In the material below, find all lines with the string "idle" and copy them.
======== INFORMATION PROVIDED ========
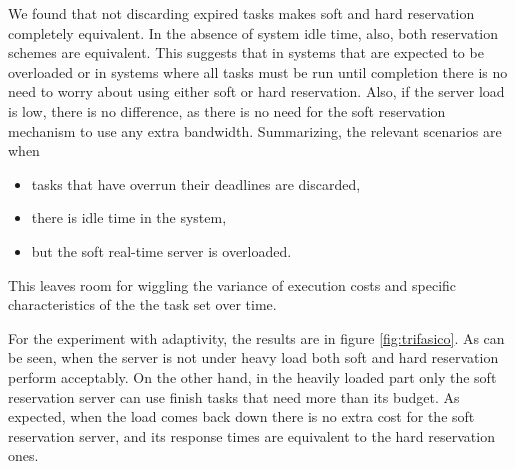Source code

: \documentclass[times, 10pt,twocolumn]{article}
\begin{document}
\label{sec:simulation-results}

We found that not discarding expired tasks makes soft and hard
reservation completely equivalent. In the absence of system idle time,
also, both reservation schemes are equivalent. This suggests that in
systems that are expected to be overloaded or in systems where all
tasks must be run until completion there is no need to worry about
using either soft or hard reservation. Also, if the server load is
low, there is no difference, as there is no need for the soft
reservation mechanism to use any extra bandwidth. Summarizing, the
relevant scenarios are when
\begin{itemize}
\item tasks that have overrun their deadlines are discarded,
\item there is idle time in the system,
\item but the soft real-time server is overloaded.
\end{itemize}
This leaves room for wiggling the variance of execution costs and
specific characteristics of the the task set over time.

\begin{figure*}[t]
  \centering
  \caption{Response times for the costs in figure
    \ref{fig:costs-trifasico}.}
  \label{fig:trifasico}
\end{figure*}

For the experiment with adaptivity, the results are in figure
\ref{fig:trifasico}. As can be seen, when the server is not under
heavy load both soft and hard reservation perform acceptably. On the
other hand, in the heavily loaded part only the soft reservation
server can use finish tasks that need more than its budget. As
expected, when the load comes back down there is no extra cost for the
soft reservation server, and its response times are equivalent to the
hard reservation ones.

\begin{figure*}[t]
  \centering
  \caption{Response times for the high variance case.}
  \label{fig:variance}
\end{figure*}
\end{document}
========
▶ RESPONSE BELOW
reservation completely equivalent. In the absence of system idle time,
\item there is idle time in the system,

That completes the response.